### Required action
For the data below, transcribe the part that opens with the line containing "Refer this link" and closes with the line containing "# Bert Finetuning", exactly and with no pictures.

### Items from a dataset

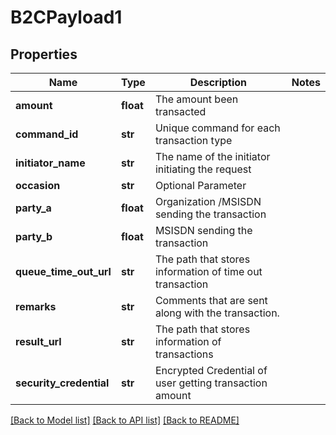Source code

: # B2CPayload1

## Properties
Name | Type | Description | Notes
------------ | ------------- | ------------- | -------------
**amount** | **float** | The amount been transacted | 
**command_id** | **str** | Unique command for each transaction type | 
**initiator_name** | **str** | The name of the initiator initiating the request | 
**occasion** | **str** | Optional Parameter | 
**party_a** | **float** | Organization /MSISDN sending the transaction | 
**party_b** | **float** | MSISDN sending the transaction | 
**queue_time_out_url** | **str** | The path that stores information of time out transaction | 
**remarks** | **str** | Comments that are sent along with the transaction.  | 
**result_url** | **str** | The path that stores information of transactions | 
**security_credential** | **str** | Encrypted Credential of user getting transaction amount | 

[[Back to Model list]](../README.md#documentation-for-models) [[Back to API list]](../README.md#documentation-for-api-endpoints) [[Back to README]](../README.md)


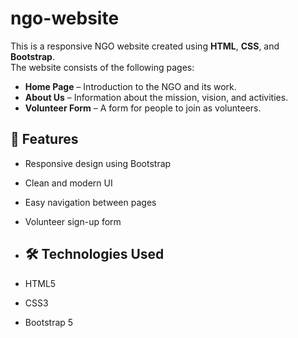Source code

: # ngo-website

This is a responsive NGO website created using **HTML**, **CSS**, and **Bootstrap**.  
The website consists of the following pages:
- **Home Page** – Introduction to the NGO and its work.
- **About Us** – Information about the mission, vision, and activities.
- **Volunteer Form** – A form for people to join as volunteers.

## 🌟 Features
- Responsive design using Bootstrap
- Clean and modern UI
- Easy navigation between pages
- Volunteer sign-up form

- ## 🛠️ Technologies Used
- HTML5
- CSS3
- Bootstrap 5
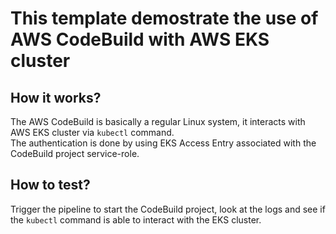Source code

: # This template demostrate the use of AWS CodeBuild with AWS EKS cluster

## How it works?
The AWS CodeBuild is basically a regular Linux system, it interacts with AWS EKS cluster via `kubectl` command.  
The authentication is done by using EKS Access Entry associated with the CodeBuild project service-role.  

## How to test?
Trigger the pipeline to start the CodeBuild project, look at the logs and see if the `kubectl` command is able to interact with the EKS cluster.


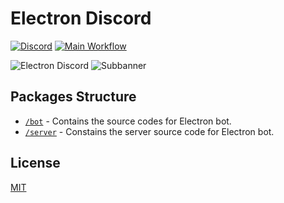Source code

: # Electron Discord

[![Discord](https://img.shields.io/discord/745037351163527189?color=blue&logo=discord&style=flat-square)](https://discord.gg/electron)
[![Main Workflow](https://github.com/siberianmh/electron-discord/actions/workflows/main.yml/badge.svg?branch=main)](https://github.com/siberianmh/electron-discord/actions/workflows/main.yml)

![Electron Discord](https://user-images.githubusercontent.com/24681191/115129603-311ec680-9ff0-11eb-91f5-b1f424e94de3.png)
![Subbanner](https://user-images.githubusercontent.com/24681191/115129604-31b75d00-9ff0-11eb-952d-77d04fae40f6.png)

## Packages Structure

- [`/bot`](packages/bot/README.md) - Contains the source codes for Electron bot.
- [`/server`](packages/server/README.md) - Constains the server source code for
  Electron bot.

## License

[MIT](LICENSE.md)
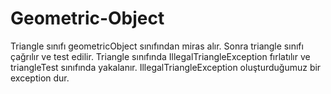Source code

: # Geometric-Object
Triangle sınıfı geometricObject sınıfından miras alır. Sonra triangle sınıfı çağrılır ve test edilir. 
Triangle sınıfında IllegalTriangleException fırlatılır ve triangleTest sınıfında yakalanır.
IllegalTriangleException oluşturduğumuz bir exception dur.
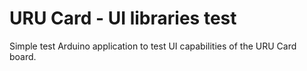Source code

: # URU Card - UI libraries test

Simple test Arduino application to test UI capabilities of the URU Card board.
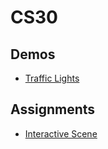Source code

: # CS30

## Demos
- [Traffic Lights](traffic-lights)

## Assignments
- [Interactive Scene](interactive-scene)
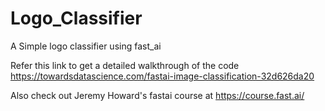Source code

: # Logo_Classifier

A Simple logo classifier using fast_ai

Refer this link to get a detailed walkthrough of the code https://towardsdatascience.com/fastai-image-classification-32d626da20

Also check out Jeremy Howard's fastai course at https://course.fast.ai/
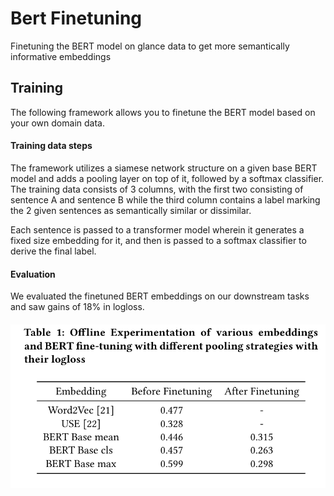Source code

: # Bert Finetuning

Finetuning the BERT model on glance data to get more semantically informative embeddings


## Training

The following framework allows you to finetune the BERT model based on your own domain data.

#### Training data steps

The framework utilizes a siamese network structure on a given base BERT model and adds a pooling layer on top of it, followed by a softmax classifier.
The training data consists of 3 columns, with the first two consisting of sentence A and sentence B while the third column contains a label marking the 2 given sentences as semantically similar or dissimilar.


Each sentence is passed to a transformer model wherein it generates a fixed size embedding for it, and then is passed to a softmax classifier to derive the final label.

#### Evaluation

We evaluated the finetuned BERT embeddings on our downstream tasks and saw gains of 18% in logloss.

####
![](Bert_finetuning_results.png)

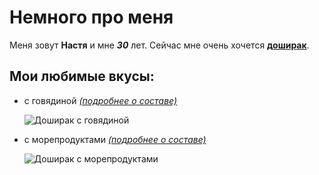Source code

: # Немного про меня

Меня зовут **Настя** и мне ***30*** лет. Сейчас мне очень хочется [**доширак**](http://doshirak.com/).

## Мои любимые вкусы:
* с говядиной 
  [*(подробнее о составе)*](https://may24.ru/product/vermishel-bystrogo-prigotovleniya-doshirak-vkus-govyadiny-lotok-90-gr/)
  
  ![Доширак с говядиной](https://cdn2.may24.ru/upload/iblock/9ed/9ed8fd5abe1f8290be13cbbd263a8d77.jpg)

* с морепродуктами
 [*(подробнее о составе)*](https://igooods.ru/products/75042-lapsha-bystrogo-prigotovleniya-vkus-moreproduktov-tm-doshirak)
 
  ![Доширак с морепродуктами](https://may24.ru/upload/iblock/63f/63f9fdcf1b657e5069f51b109e8a97bb.jpg)


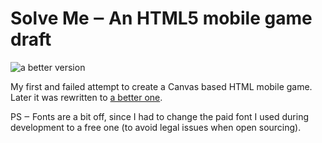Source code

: # Solve Me ‒ An HTML5 mobile game draft

![a better version](http://s17.postimage.org/9dzgj9s9r/Screen_Shot_2013_03_07_at_20_23_01.png)

My first and failed attempt to create a Canvas based HTML mobile game. Later it was rewritten to [a better one](https://github.com/mihhail-lapushkin/Ancient-Riddle).

PS ‒ Fonts are a bit off, since I had to change the paid font I used during development to a free one (to avoid legal issues when open sourcing).
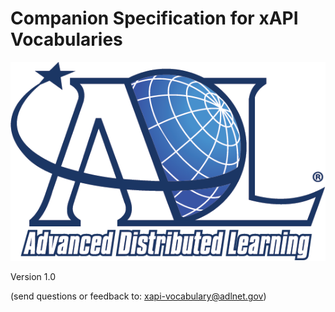 # Companion Specification for xAPI Vocabularies


![logo](assets/logo.png)


Version 1.0 

(send questions or feedback to: [xapi-vocabulary@adlnet.gov](mailto:xapi-vocabulary@adlnet.gov))
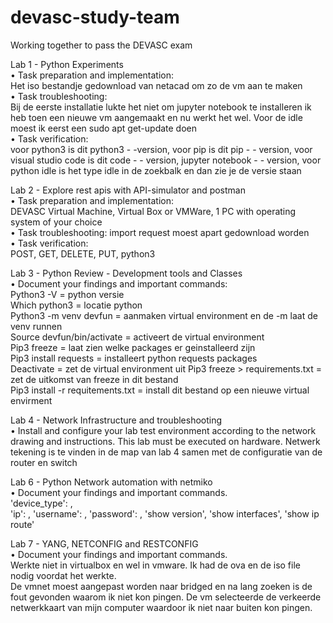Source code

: # devasc-study-team
Working together to pass the DEVASC exam

Lab 1 - Python Experiments   
• Task preparation and implementation:   
  Het iso bestandje gedownload van netacad om zo de vm aan te maken   
• Task troubleshooting:   
  Bij de eerste installatie lukte het niet om jupyter notebook te installeren ik heb toen een nieuwe vm aangemaakt en nu werkt het wel. Voor de idle moest ik eerst een sudo apt get-update doen  
• Task verification:      
  voor python3 is dit python3 - -version, voor pip is dit pip - - version, voor visual studio code is dit code - - version, jupyter notebook - -  version, voor python idle is het type idle in de zoekbalk en dan zie je de     versie staan 

Lab 2 - Explore rest apis with API-simulator and postman  
• Task preparation and implementation:  
  DEVASC Virtual Machine, Virtual Box or VMWare, 1 PC with operating system of your choice  
• Task troubleshooting: 
  import request moest apart gedownload worden   
• Task verification:  
  POST, GET, DELETE, PUT, python3 

Lab 3 - Python Review - Development tools and Classes  
• Document your findings and important commands:  
  Python3 -V = python versie  
  Which python3 = locatie python  
  Python3 -m venv devfun = aanmaken virtual environment en de -m laat de venv runnen   
  Source devfun/bin/activate = activeert de virtual environment  
  Pip3 freeze = laat zien welke packages er geinstalleerd zijn  
  Pip3 install requests = installeert python requests packages  
  Deactivate = zet de virtual environment uit 
  Pip3 freeze > requirements.txt = zet de uitkomst van freeze in dit bestand   
  Pip3 install -r requitements.txt = install dit bestand op een nieuwe virtual envirment   

Lab 4 - Network Infrastructure and troubleshooting    
• Install and configure your lab test environment according to the network drawing and instructions. This lab must be executed on hardware. 
  Netwerk tekening is te vinden in de map van lab 4 samen met de configuratie van de router en switch 

Lab 6 - Python Network automation with netmiko  
• Document your findings and important commands.  
    'device_type': ,  
        'ip': , 
        'username': , 
        'password': , 
        'show version', 'show interfaces', 'show ip route'  
        
Lab 7 - YANG, NETCONFIG and RESTCONFIG  
• Document your findings and important commands.  
Werkte niet in virtualbox en wel in vmware. Ik had de ova en de iso file nodig voordat het werkte.   
De vmnet moest aangepast worden naar bridged en na lang zoeken is de fout gevonden waarom ik niet kon pingen. De vm selecteerde de verkeerde netwerkkaart van mijn computer waardoor ik niet naar buiten kon pingen.   
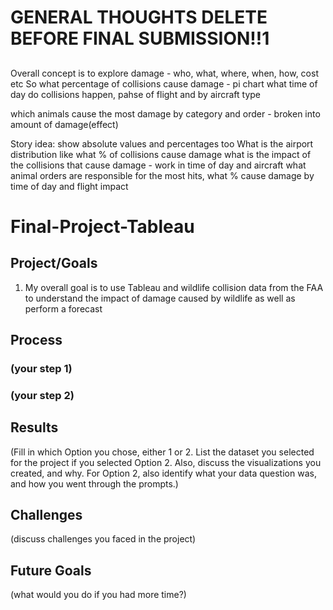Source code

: # GENERAL THOUGHTS DELETE BEFORE FINAL SUBMISSION!!1
##
Overall concept is to explore damage - who, what, where, when, how, cost etc
So what percentage of collisions cause damage - pi chart
what time of day do collisions happen, pahse of flight and by aircraft type

which animals cause the most damage by category and order - broken into amount of damage(effect)

Story idea: show absolute values and percentages too
    What is the airport distribution like
    what % of collisions cause damage
    what is the impact of the collisions that cause damage - work in time of day and aircraft
    what animal orders are responsible for the most hits, what % cause damage by time of day and flight impact

# Final-Project-Tableau

## Project/Goals
1. My overall goal is to use Tableau and wildlife collision data from the FAA to understand the impact of damage caused by wildlife as well as perform a forecast

## Process
### (your step 1)
### (your step 2)

## Results
(Fill in which Option you chose, either 1 or 2. List the dataset you selected for the project if you selected Option 2. Also, discuss the visualizations you created, and why. For Option 2, also identify what your data question was, and how you went through the prompts.)

## Challenges 
(discuss challenges you faced in the project)

## Future Goals
(what would you do if you had more time?)
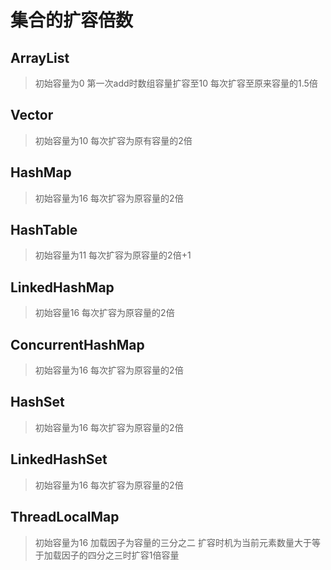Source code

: # 集合的扩容倍数

## ArrayList
> 初始容量为0 第一次add时数组容量扩容至10 每次扩容至原来容量的1.5倍

## Vector
> 初始容量为10 每次扩容为原有容量的2倍

## HashMap
> 初始容量为16 每次扩容为原容量的2倍

## HashTable
> 初始容量为11 每次扩容为原容量的2倍+1

## LinkedHashMap
> 初始容量16 每次扩容为原容量的2倍

## ConcurrentHashMap
> 初始容量为16 每次扩容为原容量的2倍

## HashSet
> 初始容量为16 每次扩容为原容量的2倍

## LinkedHashSet
> 初始容量为16 每次扩容为原容量的2倍


## ThreadLocalMap
> 初始容量为16 加载因子为容量的三分之二 扩容时机为当前元素数量大于等于加载因子的四分之三时扩容1倍容量
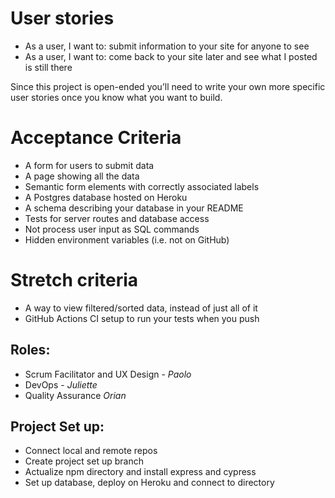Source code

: # User stories

- As a user, I want to: submit information to your site for anyone to see
- As a user, I want to: come back to your site later and see what I posted is still there

Since this project is open-ended you’ll need to write your own more specific user stories once you know what you want to build.

# Acceptance Criteria

- A form for users to submit data
- A page showing all the data
- Semantic form elements with correctly associated labels
- A Postgres database hosted on Heroku
- A schema describing your database in your README
- Tests for server routes and database access
- Not process user input as SQL commands
- Hidden environment variables (i.e. not on GitHub)

# Stretch criteria

- A way to view filtered/sorted data, instead of just all of it
- GitHub Actions CI setup to run your tests when you push

## Roles:

- Scrum Facilitator and UX Design - _Paolo_
- DevOps - _Juliette_
- Quality Assurance _Orian_

## Project Set up:

- Connect local and remote repos
- Create project set up branch
- Actualize npm directory and install express and cypress
- Set up database, deploy on Heroku and connect to directory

### Response to the task
Refer this link to get a detailed walkthrough of the code https://towardsdatascience.com/fastai-image-classification-32d626da20

Also check out Jeremy Howard's fastai course at https://course.fast.ai/
Source code

: # Bert Finetuning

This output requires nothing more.